We got some lunch and I mellowed out a bit. Yes, what happened was unfortunate, but in a way, a little bit my fault. I should have just kept walking. We had some traditional Moroccan tea which is fresh mint tea steeped with mint leaves and sweetened with honey. It was so sweet it actually tasted like hot honey with a little bit of tea. But still good.
Something similar happened to Andre. He was standing by the Point family when they were getting some henna done when one of the henna-weilding ladies grabbed Andre and started decorating his arm all on her own. Mrs. Point informed her she that she didn't ask for it and wasn't going to pay for it.

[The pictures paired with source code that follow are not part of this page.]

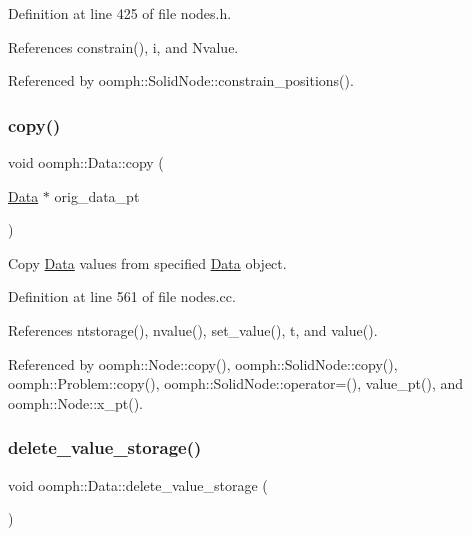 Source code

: Definition at line 425 of file nodes.\+h.



References constrain(), i, and Nvalue.



Referenced by oomph\+::\+Solid\+Node\+::constrain\+\_\+positions().

\mbox{\label{classoomph_1_1Data_a57889a9db7ca009434f0268173fcf3f8}} 
\subsubsection{\texorpdfstring{copy()}{copy()}}
{\footnotesize\ttfamily void oomph\+::\+Data\+::copy (\begin{DoxyParamCaption}\item[{\hyperlink{classoomph_1_1Data}{Data} $\ast$}]{orig\+\_\+data\+\_\+pt }\end{DoxyParamCaption})}



Copy \hyperlink{classoomph_1_1Data}{Data} values from specified \hyperlink{classoomph_1_1Data}{Data} object. 



Definition at line 561 of file nodes.\+cc.



References ntstorage(), nvalue(), set\+\_\+value(), t, and value().



Referenced by oomph\+::\+Node\+::copy(), oomph\+::\+Solid\+Node\+::copy(), oomph\+::\+Problem\+::copy(), oomph\+::\+Solid\+Node\+::operator=(), value\+\_\+pt(), and oomph\+::\+Node\+::x\+\_\+pt().

\mbox{\label{classoomph_1_1Data_ac5e1189e9f12749545ab95d560968aee}} 
\subsubsection{\texorpdfstring{delete\+\_\+value\+\_\+storage()}{delete\_value\_storage()}}
{\footnotesize\ttfamily void oomph\+::\+Data\+::delete\+\_\+value\+\_\+storage (\begin{DoxyParamCaption}{ }\end{DoxyParamCaption})\hspace{0.3cm}{\ttfamily [private]}}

I was beginning to see a pattern here. I heard stories from Mr. Point about how vendors would shove toys in the youngest Point's hands and say, "See? He likes it! You buy!" Mr. Point would have to take it out his the child's hands and hand it back. Sometimes they would not take it and he would have to put it down on something and tell them that he was not going to buy it. So, keep your traveler wits about you here.
After a great Moroccan lunch and hot honey tea, we went out to explore. (A funny side note here is that all the Moroccan men that Mr. Point came into contact with kept calling him Ali Baba. We don't know if it was the beard or what, but the name stuck and now we call him that too.)

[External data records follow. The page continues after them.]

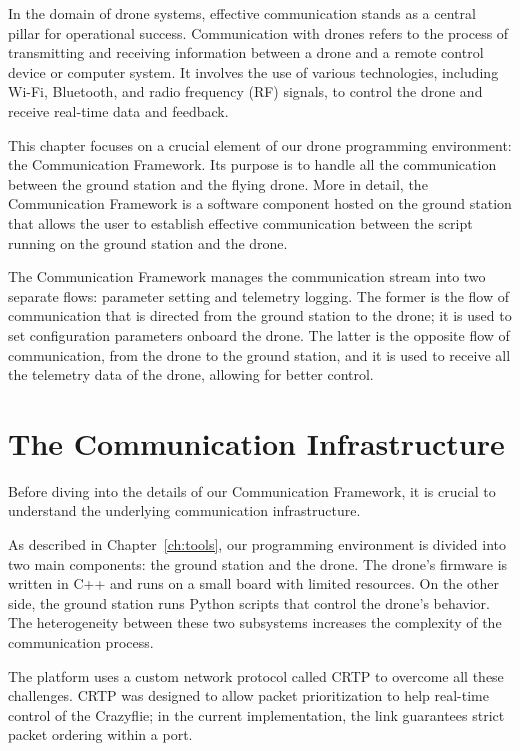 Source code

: In the domain of drone systems, effective communication stands as a central pillar for operational success.
Communication with drones refers to the process of transmitting and receiving information between a drone and a remote control device or computer system. 
It involves the use of various technologies, including Wi-Fi, Bluetooth, and radio frequency (RF) signals, to control the drone and receive real-time data and feedback.

This chapter focuses on a crucial element of our drone programming environment: the Communication Framework. 
Its purpose is to handle all the communication between the ground station and the flying drone. 
More in detail, the Communication Framework is a software component hosted on the ground station 
that allows the user to establish effective communication between the script running on the ground station and the drone.

The Communication Framework manages the communication stream into two separate flows: parameter setting and telemetry logging.
The former is the flow of communication that is directed from the ground station to the drone; it is used to set configuration parameters onboard the drone.
The latter is the opposite flow of communication, from the drone to the ground station, and it is used to receive all the telemetry data of the drone, allowing for better control.

\section{The Communication Infrastructure}\label{sec:communication_infrastructure}
Before diving into the details of our Communication Framework, it is crucial to understand the underlying communication infrastructure. 

As described in Chapter~\ref{ch:tools}, our programming environment is divided into two main components: the ground station and the drone.
The drone's firmware is written in C++ and runs on a small board with limited resources. On the other side, the ground station runs Python scripts
that control the drone's behavior. The heterogeneity between these two subsystems increases the complexity of the communication process.

The platform uses a custom network protocol called CRTP to overcome all these challenges. 
CRTP was designed to allow packet prioritization to help real-time control of the Crazyflie; in the current implementation, the link guarantees strict packet ordering within a port.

We wandered around the souks or souqs, depending on your spelling desires. We saw spice markets.
And carts pulled by donkeys and monkeys on leashes.
The medina was full of tourists. But as touristy as it was, it was also filled with locals doing their daily shopping. Picking up fruits, sweet breads, spices, dried meats, and other various things.
In addition to fruits, breads, spices, and dried meats, you can also pick up spare teeth and denture sets. Yes, it is one stop shopping here.
Ashlenne got some black henna done on her arm.
Here is what it looked like all dry. The darkest spots lasted almost a month. But lighter places started to face in two weeks.
My beautiful sister-in-law, Leslie, got the brown henna.
It dried and stained her skin this fabulous tangerine shade. Lovely!
Some of the souks were in these tiny, twisting streets. The whole place smelled of leather, dried spices, and a thousand years of history. (Believe it or not, history is kind of stinky. Think a combination of dirt, urine, sweat, and animals.)
We went shopping for rugs. It was all a very stressful experience. Shopping and paying for things is all done with haggling. It's something I don't like. I like to walk into a store, see a price tag, know what I have to pay, and be done with it. I don't like being told, "Oh, best price for you!" I don't like having to refuse to buy something and then walk out then be chased down the street with a new deal when they see you leaving. It's a real pain in the neck. Literally.
My younger brother mastered some haggling and scored himself this wonderful carved cane inlaid with silver. He severely broke his leg when we were kids and all this traveling really wears him down. But at least now, he can be dapper and limp in style.
After the long vomit filled drive, the almost assault by Mr. Snake Charmer, the stressful haggling, I finally really started to enjoy Marrakech. I even bought a beautiful scarf. People have asked me after hearing about our day if I would go back. "In a heartbeat," I answer. Why? Because traveling isn't supposed to be easy. The whole goal of traveling is to see, experience, taste, and do things that are different. Things that take you out of your comfort zone. Things that push the limits of normal for you. Check, check, and check on all those things in Marrakech.
I rode back on the long vomitless drive to Casablanca, tired, but oh so glad I had seen Marrakech.